It was about 2:30 a.m. in Hollywood, and I was in the Jack in the Box at the corner of Sunset Boulevard and Ivar. (Betcha didn’t know I’m a highly sophisticated “foodie.”) I notice, sitting all by herself – nobody within about 15 feet of her – and motionless, with her eyes closed and her head hanging to the side, a stunningly beautiful young woman: maybe 25 years old, light-skinned Hispanic, conventionally pretty, very buxom, and wearing a heart-stoppingly skimpy, low-cut, tight peach dress. This isn’t good, I thought. I went over to her and asked, “Are you okay, ma’am?” No response: She was completely passed out. I looked around to see if anybody else had noticed so I could ask for advice. The guy 15 feet away shrugged. I asked him, “Is she totally by herself?” He said, “Her friends are across the street.” Ah, okay then, her friends are across the street, it’s under control. I glanced across the street and there were in fact people there, so I decided to leave.

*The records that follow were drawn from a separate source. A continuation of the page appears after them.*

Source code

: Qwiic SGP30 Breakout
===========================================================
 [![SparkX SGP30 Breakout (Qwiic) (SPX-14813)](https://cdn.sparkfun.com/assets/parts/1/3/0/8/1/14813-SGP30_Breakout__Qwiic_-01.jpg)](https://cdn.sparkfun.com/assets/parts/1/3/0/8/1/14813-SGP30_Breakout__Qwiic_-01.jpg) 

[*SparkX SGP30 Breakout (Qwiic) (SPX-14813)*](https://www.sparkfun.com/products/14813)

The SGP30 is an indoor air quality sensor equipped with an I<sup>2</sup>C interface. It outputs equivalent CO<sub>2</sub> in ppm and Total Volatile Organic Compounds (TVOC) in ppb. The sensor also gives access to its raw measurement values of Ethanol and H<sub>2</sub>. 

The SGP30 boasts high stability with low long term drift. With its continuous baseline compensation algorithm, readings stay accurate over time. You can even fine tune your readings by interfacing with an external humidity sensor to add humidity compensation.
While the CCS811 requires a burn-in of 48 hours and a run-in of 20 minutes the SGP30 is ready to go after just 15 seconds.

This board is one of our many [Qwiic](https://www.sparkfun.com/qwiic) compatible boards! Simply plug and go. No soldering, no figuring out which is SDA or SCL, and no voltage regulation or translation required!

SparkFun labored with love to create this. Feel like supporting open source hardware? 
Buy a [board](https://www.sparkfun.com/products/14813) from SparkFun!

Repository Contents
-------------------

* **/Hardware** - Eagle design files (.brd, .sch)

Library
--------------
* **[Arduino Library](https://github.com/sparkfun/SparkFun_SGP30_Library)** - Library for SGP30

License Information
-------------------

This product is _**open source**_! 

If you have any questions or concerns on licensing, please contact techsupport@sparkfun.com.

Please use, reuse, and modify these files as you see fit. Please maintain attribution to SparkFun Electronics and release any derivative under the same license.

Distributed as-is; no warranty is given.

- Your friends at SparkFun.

My apartment is about 20 minutes’ walk from there, and almost the moment I left I started feeling the gnawings of conscience. I didn’t actually know whether the people across the street were her friends or not, none of them had seemed particularly interested in what was going on on the other side of the street. The fact remained that she was sitting there alone, unconscious. Being by yourself, unconscious, in a public place is risky for anyone, under any circumstances – but to be a pretty, sexily dressed woman at 3 a.m. on Sunset, just when a lot of drunk and/or high males are coming out of the nightclubs, makes it even riskier. At least some of those guys might be creepy enough – Dammit, I thought, I have to make sure. I had gotten about six minutes away, so I booked it and got back in three.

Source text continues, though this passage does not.